▸ **About this task**: Please output every entry below exactly as written, leaving out any pictures.

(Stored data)
━━━━━━━━━━

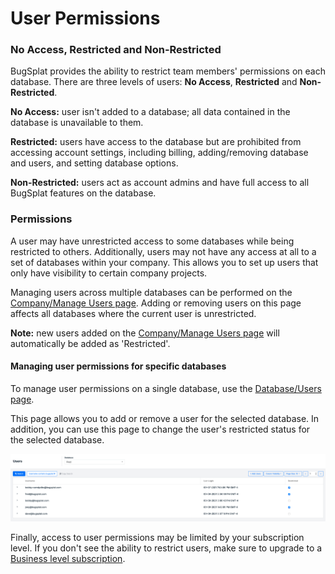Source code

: # User Permissions

### No Access, Restricted and Non-Restricted

BugSplat provides the ability to restrict team members' permissions on each database.  There are three levels of users:  **No Access**, **Restricted** and **Non-Restricted**. &#x20;

**No Access:** user isn't added to a database; all data contained in the database is unavailable to them.

**Restricted:** users have access to the database but are prohibited from accessing account settings, including billing, adding/removing database and users, and setting database options. &#x20;

**Non-Restricted:** users act as account admins and have full access to all BugSplat features on the database.

### Permissions

A user may have unrestricted access to some databases while being restricted to others.  Additionally, users may not have any access at all to a set of databases within your company.  This allows you to set up users that only have visibility to certain company projects.

Managing users across multiple databases can be performed on the [Company/Manage Users page](https://app.bugsplat.com/v2/settings/company/users).  Adding or removing users on this page affects all databases where the current user is unrestricted. &#x20;

**Note:** new users added on the [Company/Manage Users page](https://app.bugsplat.com/v2/settings/company/users) will automatically be added as 'Restricted'.&#x20;

#### Managing user permissions for specific databases

To manage user permissions on a single database, use the [Database/Users page](https://app.bugsplat.com/v2/settings/database/users). &#x20;

This page allows you to add or remove a user for the selected database.  In addition, you can use this page to change the user's restricted status for the selected database.&#x20;

![Request User Access](../../.gitbook/assets/users-page.png)

Finally,  access to user permissions may be limited by your subscription level.  If you don't see the ability to restrict users, make sure to upgrade to a [Business level subscription](https://www.bugsplat.com/plans/).&#x20;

━━━━━━━━━━

▸ **Task output**:
Source code

: # User Permissions

### No Access, Restricted and Non-Restricted

BugSplat provides the ability to restrict team members' permissions on each database.  There are three levels of users:  **No Access**, **Restricted** and **Non-Restricted**. &#x20;

**No Access:** user isn't added to a database; all data contained in the database is unavailable to them.

**Restricted:** users have access to the database but are prohibited from accessing account settings, including billing, adding/removing database and users, and setting database options. &#x20;

**Non-Restricted:** users act as account admins and have full access to all BugSplat features on the database.

### Permissions

A user may have unrestricted access to some databases while being restricted to others.  Additionally, users may not have any access at all to a set of databases within your company.  This allows you to set up users that only have visibility to certain company projects.

Managing users across multiple databases can be performed on the [Company/Manage Users page](https://app.bugsplat.com/v2/settings/company/users).  Adding or removing users on this page affects all databases where the current user is unrestricted. &#x20;

**Note:** new users added on the [Company/Manage Users page](https://app.bugsplat.com/v2/settings/company/users) will automatically be added as 'Restricted'.&#x20;

#### Managing user permissions for specific databases

To manage user permissions on a single database, use the [Database/Users page](https://app.bugsplat.com/v2/settings/database/users). &#x20;

This page allows you to add or remove a user for the selected database.  In addition, you can use this page to change the user's restricted status for the selected database.&#x20;

![Request User Access](../../.gitbook/assets/users-page.png)

Finally,  access to user permissions may be limited by your subscription level.  If you don't see the ability to restrict users, make sure to upgrade to a [Business level subscription](https://www.bugsplat.com/plans/).&#x20;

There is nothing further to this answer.